### DESCRIPTION OF THE TASK
Once the line holding "- 2017: Doctorate" is found in the listing below, write it out and each later line exactly, up to and including the one holding "is from https://stallman.org/rss/rss.xml".

### PROVIDED MATERIAL
[Start of section]

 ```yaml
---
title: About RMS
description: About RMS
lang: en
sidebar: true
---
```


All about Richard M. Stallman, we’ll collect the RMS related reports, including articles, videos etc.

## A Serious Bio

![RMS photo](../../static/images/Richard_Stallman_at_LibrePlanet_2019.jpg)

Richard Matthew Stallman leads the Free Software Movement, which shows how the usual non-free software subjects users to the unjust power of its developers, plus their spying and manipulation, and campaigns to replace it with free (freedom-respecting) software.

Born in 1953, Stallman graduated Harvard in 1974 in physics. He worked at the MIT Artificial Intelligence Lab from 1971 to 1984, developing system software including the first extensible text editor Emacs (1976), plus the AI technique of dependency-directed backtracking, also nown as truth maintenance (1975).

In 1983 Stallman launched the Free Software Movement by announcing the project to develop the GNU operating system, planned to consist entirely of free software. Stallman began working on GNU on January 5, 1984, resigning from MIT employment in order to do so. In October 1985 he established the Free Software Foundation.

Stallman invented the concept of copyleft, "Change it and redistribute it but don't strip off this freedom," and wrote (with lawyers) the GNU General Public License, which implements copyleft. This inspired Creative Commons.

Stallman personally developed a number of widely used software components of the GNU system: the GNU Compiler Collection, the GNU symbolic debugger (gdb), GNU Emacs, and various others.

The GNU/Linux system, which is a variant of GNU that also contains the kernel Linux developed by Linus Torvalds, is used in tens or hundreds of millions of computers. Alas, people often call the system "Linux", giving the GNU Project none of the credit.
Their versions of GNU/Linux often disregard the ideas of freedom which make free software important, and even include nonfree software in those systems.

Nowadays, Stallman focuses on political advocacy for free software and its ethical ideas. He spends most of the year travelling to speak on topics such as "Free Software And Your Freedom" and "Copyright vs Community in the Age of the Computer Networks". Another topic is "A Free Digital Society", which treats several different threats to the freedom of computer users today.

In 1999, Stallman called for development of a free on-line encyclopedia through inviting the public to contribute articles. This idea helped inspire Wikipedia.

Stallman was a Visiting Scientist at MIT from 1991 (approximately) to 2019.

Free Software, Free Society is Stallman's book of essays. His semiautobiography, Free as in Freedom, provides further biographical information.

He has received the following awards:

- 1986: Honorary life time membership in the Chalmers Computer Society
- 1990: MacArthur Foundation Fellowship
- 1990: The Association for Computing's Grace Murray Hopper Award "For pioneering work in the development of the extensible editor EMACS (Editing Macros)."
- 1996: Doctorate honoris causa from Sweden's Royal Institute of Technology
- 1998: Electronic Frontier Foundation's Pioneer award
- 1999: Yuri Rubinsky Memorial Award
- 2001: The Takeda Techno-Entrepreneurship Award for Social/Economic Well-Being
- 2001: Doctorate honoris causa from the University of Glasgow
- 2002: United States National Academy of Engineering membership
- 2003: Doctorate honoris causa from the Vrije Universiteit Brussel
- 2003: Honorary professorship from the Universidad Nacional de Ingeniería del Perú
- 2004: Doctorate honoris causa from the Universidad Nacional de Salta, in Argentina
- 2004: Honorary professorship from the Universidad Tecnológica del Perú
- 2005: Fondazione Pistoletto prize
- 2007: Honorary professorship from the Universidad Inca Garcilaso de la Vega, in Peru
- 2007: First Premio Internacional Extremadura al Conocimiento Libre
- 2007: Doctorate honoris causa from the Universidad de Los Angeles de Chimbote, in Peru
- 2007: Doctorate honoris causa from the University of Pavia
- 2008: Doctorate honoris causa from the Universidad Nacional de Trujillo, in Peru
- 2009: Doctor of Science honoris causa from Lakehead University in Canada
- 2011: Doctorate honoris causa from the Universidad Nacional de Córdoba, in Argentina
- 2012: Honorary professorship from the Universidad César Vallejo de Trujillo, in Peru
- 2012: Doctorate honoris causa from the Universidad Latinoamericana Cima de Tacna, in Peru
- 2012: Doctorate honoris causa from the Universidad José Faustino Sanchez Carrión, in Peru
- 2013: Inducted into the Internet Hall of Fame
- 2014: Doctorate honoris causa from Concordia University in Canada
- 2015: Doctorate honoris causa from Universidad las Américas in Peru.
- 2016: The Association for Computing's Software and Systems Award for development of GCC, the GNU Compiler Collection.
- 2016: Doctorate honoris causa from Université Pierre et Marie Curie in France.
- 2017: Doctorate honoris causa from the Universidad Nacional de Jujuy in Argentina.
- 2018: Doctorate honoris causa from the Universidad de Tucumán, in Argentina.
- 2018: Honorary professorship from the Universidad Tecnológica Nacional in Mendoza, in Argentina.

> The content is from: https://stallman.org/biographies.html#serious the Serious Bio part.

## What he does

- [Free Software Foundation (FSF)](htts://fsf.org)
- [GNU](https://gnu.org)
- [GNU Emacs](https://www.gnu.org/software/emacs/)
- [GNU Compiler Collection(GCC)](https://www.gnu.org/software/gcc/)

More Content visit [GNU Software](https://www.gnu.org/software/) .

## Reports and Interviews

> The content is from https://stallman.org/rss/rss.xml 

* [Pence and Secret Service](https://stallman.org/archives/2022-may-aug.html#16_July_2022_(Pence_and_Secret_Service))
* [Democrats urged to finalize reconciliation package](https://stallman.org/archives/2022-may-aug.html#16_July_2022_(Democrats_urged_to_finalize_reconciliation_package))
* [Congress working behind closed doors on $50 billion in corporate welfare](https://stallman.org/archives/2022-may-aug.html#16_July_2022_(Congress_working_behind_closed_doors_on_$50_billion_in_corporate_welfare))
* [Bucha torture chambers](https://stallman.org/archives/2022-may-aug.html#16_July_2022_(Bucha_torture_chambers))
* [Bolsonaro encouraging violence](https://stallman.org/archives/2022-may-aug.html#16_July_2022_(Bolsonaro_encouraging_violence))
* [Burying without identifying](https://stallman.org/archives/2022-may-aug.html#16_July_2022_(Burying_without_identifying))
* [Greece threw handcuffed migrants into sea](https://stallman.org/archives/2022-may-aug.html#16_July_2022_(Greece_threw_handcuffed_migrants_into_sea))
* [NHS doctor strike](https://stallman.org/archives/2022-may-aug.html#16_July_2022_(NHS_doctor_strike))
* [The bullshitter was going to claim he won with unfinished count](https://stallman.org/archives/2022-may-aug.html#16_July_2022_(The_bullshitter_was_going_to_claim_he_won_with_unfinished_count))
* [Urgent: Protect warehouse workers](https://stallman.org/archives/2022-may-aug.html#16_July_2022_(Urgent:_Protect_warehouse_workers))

[End of section]

### EXERCISE RESULT
- 2017: Doctorate honoris causa from the Universidad Nacional de Jujuy in Argentina.
- 2018: Doctorate honoris causa from the Universidad de Tucumán, in Argentina.
- 2018: Honorary professorship from the Universidad Tecnológica Nacional in Mendoza, in Argentina.

> The content is from: https://stallman.org/biographies.html#serious the Serious Bio part.

## What he does

- [Free Software Foundation (FSF)](htts://fsf.org)
- [GNU](https://gnu.org)
- [GNU Emacs](https://www.gnu.org/software/emacs/)
- [GNU Compiler Collection(GCC)](https://www.gnu.org/software/gcc/)

More Content visit [GNU Software](https://www.gnu.org/software/) .

## Reports and Interviews

> The content is from https://stallman.org/rss/rss.xml 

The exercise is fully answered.